# TASK STATEMENT:
Each line of the data below containing "workflows" needs to be listed.

# DATA FOR REVIEW:
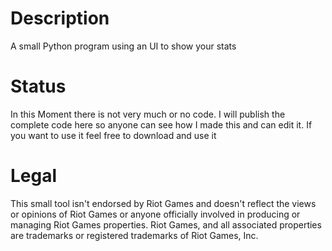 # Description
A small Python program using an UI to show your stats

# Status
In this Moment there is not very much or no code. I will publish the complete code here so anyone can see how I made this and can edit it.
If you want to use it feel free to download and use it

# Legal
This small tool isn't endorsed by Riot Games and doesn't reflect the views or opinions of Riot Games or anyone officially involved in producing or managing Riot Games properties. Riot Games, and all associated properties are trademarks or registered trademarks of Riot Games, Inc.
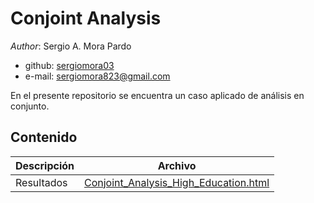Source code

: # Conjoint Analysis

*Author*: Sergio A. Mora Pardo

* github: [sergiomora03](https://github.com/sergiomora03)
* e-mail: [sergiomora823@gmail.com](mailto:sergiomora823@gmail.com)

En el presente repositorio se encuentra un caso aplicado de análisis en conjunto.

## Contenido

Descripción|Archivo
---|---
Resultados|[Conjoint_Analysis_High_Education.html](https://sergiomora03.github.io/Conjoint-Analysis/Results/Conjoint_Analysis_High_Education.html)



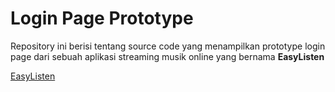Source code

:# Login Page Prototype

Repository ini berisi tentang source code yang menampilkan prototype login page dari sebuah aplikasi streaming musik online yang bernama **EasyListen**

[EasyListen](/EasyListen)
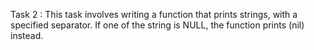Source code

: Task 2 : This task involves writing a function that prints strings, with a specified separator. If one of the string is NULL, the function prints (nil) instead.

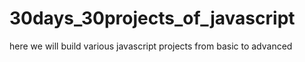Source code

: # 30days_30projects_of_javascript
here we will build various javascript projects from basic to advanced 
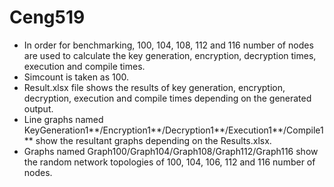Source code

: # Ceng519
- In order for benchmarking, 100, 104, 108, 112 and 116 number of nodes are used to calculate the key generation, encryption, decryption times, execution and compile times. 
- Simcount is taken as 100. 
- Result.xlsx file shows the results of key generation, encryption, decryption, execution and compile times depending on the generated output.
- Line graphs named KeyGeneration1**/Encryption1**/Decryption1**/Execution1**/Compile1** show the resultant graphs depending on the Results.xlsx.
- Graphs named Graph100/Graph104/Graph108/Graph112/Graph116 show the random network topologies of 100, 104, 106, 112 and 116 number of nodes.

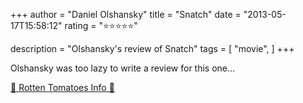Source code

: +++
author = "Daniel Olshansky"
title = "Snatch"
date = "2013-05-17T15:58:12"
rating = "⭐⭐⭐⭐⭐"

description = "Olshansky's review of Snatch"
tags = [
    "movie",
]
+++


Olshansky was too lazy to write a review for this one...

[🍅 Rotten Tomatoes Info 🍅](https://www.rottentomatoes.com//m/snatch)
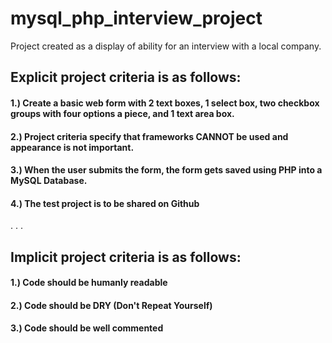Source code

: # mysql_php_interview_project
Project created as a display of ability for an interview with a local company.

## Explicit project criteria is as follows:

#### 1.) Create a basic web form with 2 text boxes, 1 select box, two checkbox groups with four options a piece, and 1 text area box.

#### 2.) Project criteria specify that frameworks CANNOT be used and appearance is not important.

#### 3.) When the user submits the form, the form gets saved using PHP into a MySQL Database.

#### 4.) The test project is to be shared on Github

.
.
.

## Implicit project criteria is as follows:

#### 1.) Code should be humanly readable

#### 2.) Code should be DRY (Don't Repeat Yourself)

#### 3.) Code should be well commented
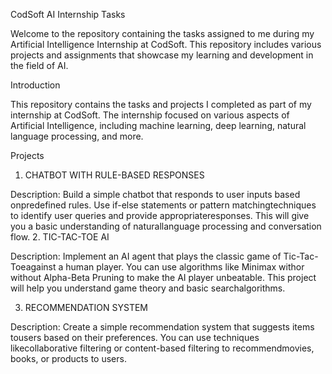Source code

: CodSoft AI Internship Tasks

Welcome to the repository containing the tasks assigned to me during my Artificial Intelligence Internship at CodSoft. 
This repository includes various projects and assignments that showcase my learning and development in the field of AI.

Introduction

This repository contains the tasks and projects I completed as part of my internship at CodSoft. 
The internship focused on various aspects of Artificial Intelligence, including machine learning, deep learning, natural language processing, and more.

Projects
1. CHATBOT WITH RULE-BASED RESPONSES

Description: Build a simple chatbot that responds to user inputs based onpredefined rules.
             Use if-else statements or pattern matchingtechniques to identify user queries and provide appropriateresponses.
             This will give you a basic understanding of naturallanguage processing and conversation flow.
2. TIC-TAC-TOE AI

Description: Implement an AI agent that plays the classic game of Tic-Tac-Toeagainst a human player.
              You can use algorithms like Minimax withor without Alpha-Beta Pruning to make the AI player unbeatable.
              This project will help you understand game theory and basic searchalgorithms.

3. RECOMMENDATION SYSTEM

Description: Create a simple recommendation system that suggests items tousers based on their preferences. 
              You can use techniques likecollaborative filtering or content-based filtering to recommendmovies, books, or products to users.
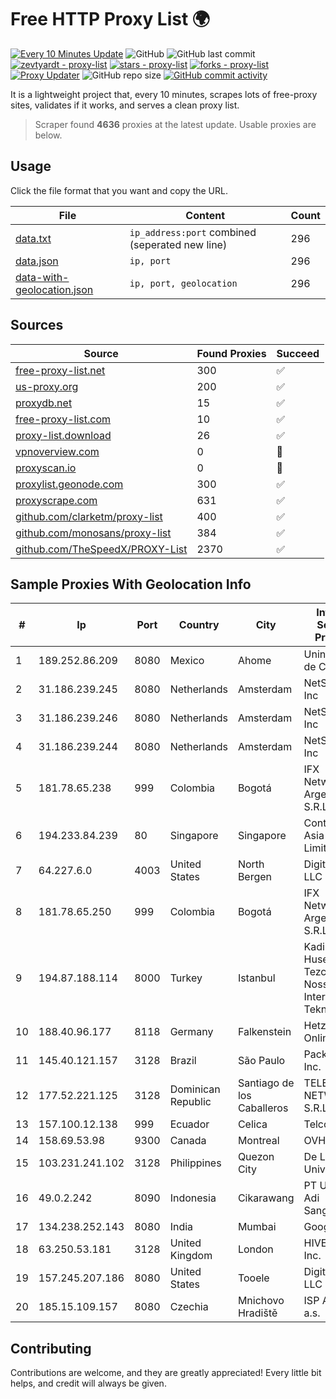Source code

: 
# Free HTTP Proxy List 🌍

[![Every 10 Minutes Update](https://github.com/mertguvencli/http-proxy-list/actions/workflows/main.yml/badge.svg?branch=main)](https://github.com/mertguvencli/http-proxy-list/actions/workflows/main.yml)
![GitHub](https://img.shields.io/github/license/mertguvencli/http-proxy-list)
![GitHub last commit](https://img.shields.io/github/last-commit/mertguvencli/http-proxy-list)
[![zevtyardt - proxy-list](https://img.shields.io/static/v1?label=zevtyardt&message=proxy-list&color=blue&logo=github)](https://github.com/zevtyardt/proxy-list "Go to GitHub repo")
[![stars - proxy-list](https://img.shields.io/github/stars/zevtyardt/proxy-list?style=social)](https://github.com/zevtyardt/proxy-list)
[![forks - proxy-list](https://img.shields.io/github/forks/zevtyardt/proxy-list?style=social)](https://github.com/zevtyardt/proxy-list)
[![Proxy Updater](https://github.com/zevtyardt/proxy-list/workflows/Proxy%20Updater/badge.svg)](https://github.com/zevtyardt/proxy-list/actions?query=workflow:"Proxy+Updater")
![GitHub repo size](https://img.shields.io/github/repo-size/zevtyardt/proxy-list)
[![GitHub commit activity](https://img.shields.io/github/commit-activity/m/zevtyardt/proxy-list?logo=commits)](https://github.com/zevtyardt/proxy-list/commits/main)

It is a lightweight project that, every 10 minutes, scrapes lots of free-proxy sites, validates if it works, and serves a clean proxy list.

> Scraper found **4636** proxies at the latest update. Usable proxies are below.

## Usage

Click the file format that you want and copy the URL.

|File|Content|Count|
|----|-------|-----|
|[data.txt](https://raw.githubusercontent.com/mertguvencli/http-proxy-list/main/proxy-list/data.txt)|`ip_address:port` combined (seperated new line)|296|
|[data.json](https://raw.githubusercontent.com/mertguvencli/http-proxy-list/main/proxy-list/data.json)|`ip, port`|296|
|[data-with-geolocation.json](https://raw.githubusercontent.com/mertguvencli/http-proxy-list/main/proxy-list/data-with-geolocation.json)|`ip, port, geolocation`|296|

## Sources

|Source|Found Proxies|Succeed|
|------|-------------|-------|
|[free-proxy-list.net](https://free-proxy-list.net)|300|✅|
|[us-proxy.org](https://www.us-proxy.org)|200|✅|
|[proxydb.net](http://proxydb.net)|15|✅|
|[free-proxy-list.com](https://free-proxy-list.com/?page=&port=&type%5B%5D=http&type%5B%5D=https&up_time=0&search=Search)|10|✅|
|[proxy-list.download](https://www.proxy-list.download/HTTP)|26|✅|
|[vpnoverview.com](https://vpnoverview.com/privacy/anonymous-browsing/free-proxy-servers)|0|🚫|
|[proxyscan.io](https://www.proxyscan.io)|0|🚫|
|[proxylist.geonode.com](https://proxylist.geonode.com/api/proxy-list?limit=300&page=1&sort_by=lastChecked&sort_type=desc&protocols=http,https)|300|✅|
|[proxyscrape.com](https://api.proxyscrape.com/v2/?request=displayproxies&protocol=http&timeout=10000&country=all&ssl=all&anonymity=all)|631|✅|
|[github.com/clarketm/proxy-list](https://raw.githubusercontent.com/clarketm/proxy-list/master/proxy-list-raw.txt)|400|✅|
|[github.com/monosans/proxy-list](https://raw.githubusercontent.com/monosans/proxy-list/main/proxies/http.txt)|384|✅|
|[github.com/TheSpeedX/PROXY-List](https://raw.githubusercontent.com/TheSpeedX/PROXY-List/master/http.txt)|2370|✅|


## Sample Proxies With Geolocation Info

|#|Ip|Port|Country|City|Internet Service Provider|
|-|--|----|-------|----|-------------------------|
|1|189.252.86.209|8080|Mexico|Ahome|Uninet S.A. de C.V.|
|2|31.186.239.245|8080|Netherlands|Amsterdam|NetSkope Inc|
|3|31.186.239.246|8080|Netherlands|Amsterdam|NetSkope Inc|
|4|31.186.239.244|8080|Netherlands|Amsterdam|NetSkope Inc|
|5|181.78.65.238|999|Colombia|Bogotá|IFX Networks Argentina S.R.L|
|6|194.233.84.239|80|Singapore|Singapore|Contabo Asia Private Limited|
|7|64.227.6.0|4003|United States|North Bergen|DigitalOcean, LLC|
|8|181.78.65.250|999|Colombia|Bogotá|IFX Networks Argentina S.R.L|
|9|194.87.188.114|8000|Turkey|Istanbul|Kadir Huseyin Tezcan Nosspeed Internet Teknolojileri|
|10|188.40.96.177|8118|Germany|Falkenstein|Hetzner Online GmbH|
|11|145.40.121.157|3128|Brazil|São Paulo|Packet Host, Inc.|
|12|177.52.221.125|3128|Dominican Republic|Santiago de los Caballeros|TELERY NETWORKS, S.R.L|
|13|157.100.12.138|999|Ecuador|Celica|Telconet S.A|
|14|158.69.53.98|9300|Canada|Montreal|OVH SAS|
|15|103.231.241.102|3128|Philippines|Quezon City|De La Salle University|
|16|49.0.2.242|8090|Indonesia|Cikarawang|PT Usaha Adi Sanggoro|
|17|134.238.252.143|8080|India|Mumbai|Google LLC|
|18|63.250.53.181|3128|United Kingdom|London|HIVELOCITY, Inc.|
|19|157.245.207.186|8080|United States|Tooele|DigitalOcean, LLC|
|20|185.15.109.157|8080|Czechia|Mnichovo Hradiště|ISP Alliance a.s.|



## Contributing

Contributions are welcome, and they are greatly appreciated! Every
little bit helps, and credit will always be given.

# SOLVED PROBLEM:
[![Every 10 Minutes Update](https://github.com/mertguvencli/http-proxy-list/actions/workflows/main.yml/badge.svg?branch=main)](https://github.com/mertguvencli/http-proxy-list/actions/workflows/main.yml)
[![Proxy Updater](https://github.com/zevtyardt/proxy-list/workflows/Proxy%20Updater/badge.svg)](https://github.com/zevtyardt/proxy-list/actions?query=workflow:"Proxy+Updater")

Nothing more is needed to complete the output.